As for the suffering civilians of Aleppo in Syria, hard-right MPs like Andrew Mitchell demand, not merely that ‘we’ save them, not merely that ‘we’ engage in war to save them, but that ‘we’ must confront Russia, shoot down their planes if necessary, and risk actual thermonuclear war – complete self-destruction – to save them:
‘If that means confronting Russian air power defensively, on behalf of the innocent people on the ground who we are trying to protect, then we should do that.’
State-corporate propaganda is full of ‘shoulds’, all rooted in ‘our’ alleged ‘responsibility to protect’. Why ‘us’? Why not Sweden or Iceland? Because ‘we’ care. ‘We’ just care more.

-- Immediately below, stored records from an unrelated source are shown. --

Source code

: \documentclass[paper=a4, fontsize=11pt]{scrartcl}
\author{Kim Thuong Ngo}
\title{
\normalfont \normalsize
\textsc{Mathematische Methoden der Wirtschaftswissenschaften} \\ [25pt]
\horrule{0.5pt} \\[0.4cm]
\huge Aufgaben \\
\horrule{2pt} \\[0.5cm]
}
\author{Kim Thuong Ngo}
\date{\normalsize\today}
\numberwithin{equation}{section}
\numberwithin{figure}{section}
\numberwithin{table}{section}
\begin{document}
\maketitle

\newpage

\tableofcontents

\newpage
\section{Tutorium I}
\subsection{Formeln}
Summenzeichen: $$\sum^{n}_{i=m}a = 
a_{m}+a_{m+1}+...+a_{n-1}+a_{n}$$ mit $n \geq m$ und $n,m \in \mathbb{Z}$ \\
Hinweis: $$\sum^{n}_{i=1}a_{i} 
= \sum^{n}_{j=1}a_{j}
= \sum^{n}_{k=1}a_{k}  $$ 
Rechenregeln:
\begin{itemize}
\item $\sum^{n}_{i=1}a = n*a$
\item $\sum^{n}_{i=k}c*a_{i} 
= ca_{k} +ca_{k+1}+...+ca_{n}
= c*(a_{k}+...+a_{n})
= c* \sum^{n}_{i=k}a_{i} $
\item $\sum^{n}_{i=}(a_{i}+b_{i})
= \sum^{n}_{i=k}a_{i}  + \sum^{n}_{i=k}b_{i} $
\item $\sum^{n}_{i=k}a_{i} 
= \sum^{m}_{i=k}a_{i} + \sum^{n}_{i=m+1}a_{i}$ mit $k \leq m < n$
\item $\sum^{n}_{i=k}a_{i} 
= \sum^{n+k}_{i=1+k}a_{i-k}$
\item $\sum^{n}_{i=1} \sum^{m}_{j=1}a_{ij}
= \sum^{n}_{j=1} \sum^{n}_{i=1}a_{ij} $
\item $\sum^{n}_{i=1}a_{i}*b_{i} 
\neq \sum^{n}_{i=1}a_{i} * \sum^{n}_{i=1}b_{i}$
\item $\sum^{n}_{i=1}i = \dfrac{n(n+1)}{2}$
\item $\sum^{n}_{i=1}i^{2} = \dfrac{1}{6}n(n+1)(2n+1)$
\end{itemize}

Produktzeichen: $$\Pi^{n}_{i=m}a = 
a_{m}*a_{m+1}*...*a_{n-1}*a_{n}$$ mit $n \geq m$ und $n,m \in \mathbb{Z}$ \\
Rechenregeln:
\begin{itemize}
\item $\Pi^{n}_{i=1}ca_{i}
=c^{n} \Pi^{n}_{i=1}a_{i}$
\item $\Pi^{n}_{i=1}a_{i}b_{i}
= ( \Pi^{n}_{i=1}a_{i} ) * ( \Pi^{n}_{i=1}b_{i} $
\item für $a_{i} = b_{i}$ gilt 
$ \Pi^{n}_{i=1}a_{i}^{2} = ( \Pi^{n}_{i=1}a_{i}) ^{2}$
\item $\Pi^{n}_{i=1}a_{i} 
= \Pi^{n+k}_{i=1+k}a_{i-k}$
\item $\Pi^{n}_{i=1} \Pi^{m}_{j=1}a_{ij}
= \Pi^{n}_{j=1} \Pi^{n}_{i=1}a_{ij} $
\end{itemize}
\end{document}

A key task of the corporate media is to pretend this is something more than a charade. The truth is hinted at in BBC political programmes that open with jovial, bombastic, comical music, as if introducing some kind of music hall farce. The cast is currently led by foreign secretary Boris Johnson, a P.G. Wodehouse character reimagined by Stephen King. After chuckling about how ‘There is no other country that comes close to [Britain’s] record of beligerence’ in invading or conquering 178 out of 200 countries existing today, Johnson opined:
‘As our American friends instinctively understand, it is the existence of strong and well-resourced British Armed Forces that gives this country the ability to express and affirm our values overseas: of freedom, democracy, tolerance, pluralism.’
As Johnson doubtless understands, this was a near-exact reversal of the truth. He noted in 2014 of the 2003 Iraq invasion:
‘It looks to me as though the Americans were motivated by a general strategic desire to control one of the biggest oil exporters in the world…’
If politicians are clearly bluffers, corporate journalists are selected because they powerfully echo and enhance the alleged need for compassionate ‘intervention’. The likes of David Aaronovitch, Nick Cohen, John Rentoul, Jonathan Freedland and Oliver Kamm earn their salaries by appearing to tear their hair out in outrage at the crimes of official enemies and at the ‘useful idiocy’ of the perennial, naysaying ‘leftists’. Aaronovitch of The Times has supported just about every opportunity to wage war, whether under Labour or the Tories, for decades. In March 1999, in an article titled, ‘It’s because we’re rich that we must impose peace for others,’ Aaronovitch commented:
‘Given a choice, do we really think that the suffering civilians of Sierra Leone would object to a military presence by the British?’ (Aaronovitch, The Independent, March 25, 1999)
In the aftermath of the September 11 attacks on the United States, he wrote of Afghanistan:
‘For a fair-minded progressive the call should not be Stop the War. That slogan is now irrelevant and harmful. The requirement is surely to win the peace…
‘So on Sunday, instead of listening to the same old tired stuff about cowboys with rockets and selective horror stories from Mazar; instead of marching along with mouth open and ears closed (however comforting that can be); instead of indulging yourself in a cosmic whinge, why not do something that might help the people of Afghanistan?’ (Aaronovitch, ‘Stop trying to stop the war, Start trying to win the peace,’ The Independent, November 16, 2001)
The message is always the same: we understand you’re sincere, but sometimes you have to drop your reflexive ‘anti-Americanism’, drop your blinkered adherence to ‘principled opposition’ and live in the real world. You can’t just sit on your hands, you can’t just righteously preach – you have to act!
This is the shtick of the corporate warmonger and it is repeated over and over again. It appears to be the key function that determines whether a commentator is granted job-for-life privileges at newspapers like the Guardian, The Times and Telegraph.
But the point is that compassion – the kind rooted in an understanding that all suffering is equal, the kind that feels even more responsibility for suffering caused by our own government – is not partial, it does not defer to power. It doesn’t fall silent when ‘we’ are committing crimes. Quite the reverse.